• **Try it**
Begin with the line that holds "- **Other Tools:** Figma (UI/UX design)" and repeat each line after it exactly, ending with the last line of the listing.

• **Data for review**
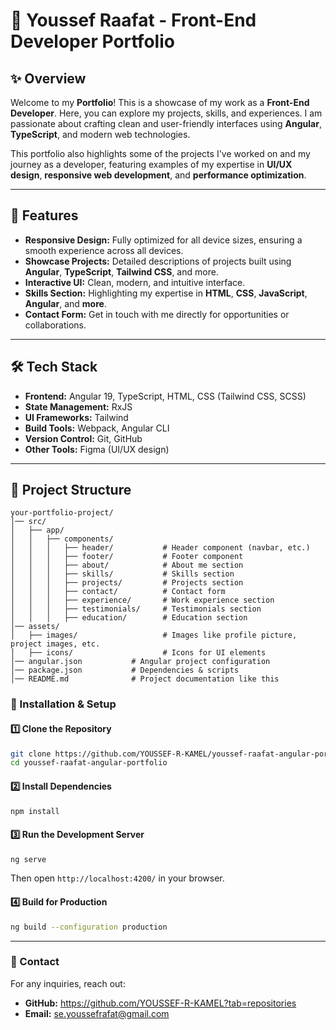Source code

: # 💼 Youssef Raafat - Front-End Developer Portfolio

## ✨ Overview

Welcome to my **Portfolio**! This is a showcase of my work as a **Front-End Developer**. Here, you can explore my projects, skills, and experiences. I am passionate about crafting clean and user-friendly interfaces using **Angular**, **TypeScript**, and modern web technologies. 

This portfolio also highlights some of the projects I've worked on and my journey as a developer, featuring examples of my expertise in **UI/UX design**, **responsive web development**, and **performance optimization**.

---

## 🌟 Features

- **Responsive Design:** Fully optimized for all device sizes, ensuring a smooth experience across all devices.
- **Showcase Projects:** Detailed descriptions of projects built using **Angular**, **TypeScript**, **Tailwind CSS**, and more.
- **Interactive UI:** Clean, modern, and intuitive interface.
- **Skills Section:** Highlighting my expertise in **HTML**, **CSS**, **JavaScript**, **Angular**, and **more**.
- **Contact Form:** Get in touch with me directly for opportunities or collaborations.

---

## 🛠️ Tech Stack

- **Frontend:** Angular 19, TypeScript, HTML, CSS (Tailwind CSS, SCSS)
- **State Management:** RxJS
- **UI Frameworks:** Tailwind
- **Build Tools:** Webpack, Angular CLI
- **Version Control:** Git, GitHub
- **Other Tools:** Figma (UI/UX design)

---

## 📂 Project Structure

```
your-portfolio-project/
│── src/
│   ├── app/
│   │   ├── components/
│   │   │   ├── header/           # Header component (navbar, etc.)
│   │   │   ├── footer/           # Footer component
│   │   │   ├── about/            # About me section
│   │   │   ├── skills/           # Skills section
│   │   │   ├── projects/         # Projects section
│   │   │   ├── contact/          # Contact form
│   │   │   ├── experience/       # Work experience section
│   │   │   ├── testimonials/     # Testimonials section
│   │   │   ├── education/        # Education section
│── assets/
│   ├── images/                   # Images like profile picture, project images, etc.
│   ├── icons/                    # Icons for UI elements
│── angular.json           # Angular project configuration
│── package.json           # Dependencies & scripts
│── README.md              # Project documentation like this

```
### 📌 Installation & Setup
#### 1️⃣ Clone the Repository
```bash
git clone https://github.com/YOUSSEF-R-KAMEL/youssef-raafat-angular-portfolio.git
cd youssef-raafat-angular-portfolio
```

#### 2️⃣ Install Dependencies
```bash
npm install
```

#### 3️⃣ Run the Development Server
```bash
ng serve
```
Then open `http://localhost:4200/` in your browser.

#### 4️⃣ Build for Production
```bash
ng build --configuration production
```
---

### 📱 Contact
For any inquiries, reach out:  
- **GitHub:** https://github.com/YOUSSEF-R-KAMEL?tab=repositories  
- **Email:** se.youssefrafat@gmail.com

• **Exercise output**
- **Other Tools:** Figma (UI/UX design)

---

## 📂 Project Structure

```
your-portfolio-project/
│── src/
│   ├── app/
│   │   ├── components/
│   │   │   ├── header/           # Header component (navbar, etc.)
│   │   │   ├── footer/           # Footer component
│   │   │   ├── about/            # About me section
│   │   │   ├── skills/           # Skills section
│   │   │   ├── projects/         # Projects section
│   │   │   ├── contact/          # Contact form
│   │   │   ├── experience/       # Work experience section
│   │   │   ├── testimonials/     # Testimonials section
│   │   │   ├── education/        # Education section
│── assets/
│   ├── images/                   # Images like profile picture, project images, etc.
│   ├── icons/                    # Icons for UI elements
│── angular.json           # Angular project configuration
│── package.json           # Dependencies & scripts
│── README.md              # Project documentation like this

```
### 📌 Installation & Setup
#### 1️⃣ Clone the Repository
```bash
git clone https://github.com/YOUSSEF-R-KAMEL/youssef-raafat-angular-portfolio.git
cd youssef-raafat-angular-portfolio
```

#### 2️⃣ Install Dependencies
```bash
npm install
```

#### 3️⃣ Run the Development Server
```bash
ng serve
```
Then open `http://localhost:4200/` in your browser.

#### 4️⃣ Build for Production
```bash
ng build --configuration production
```
---

### 📱 Contact
For any inquiries, reach out:  
- **GitHub:** https://github.com/YOUSSEF-R-KAMEL?tab=repositories  
- **Email:** se.youssefrafat@gmail.com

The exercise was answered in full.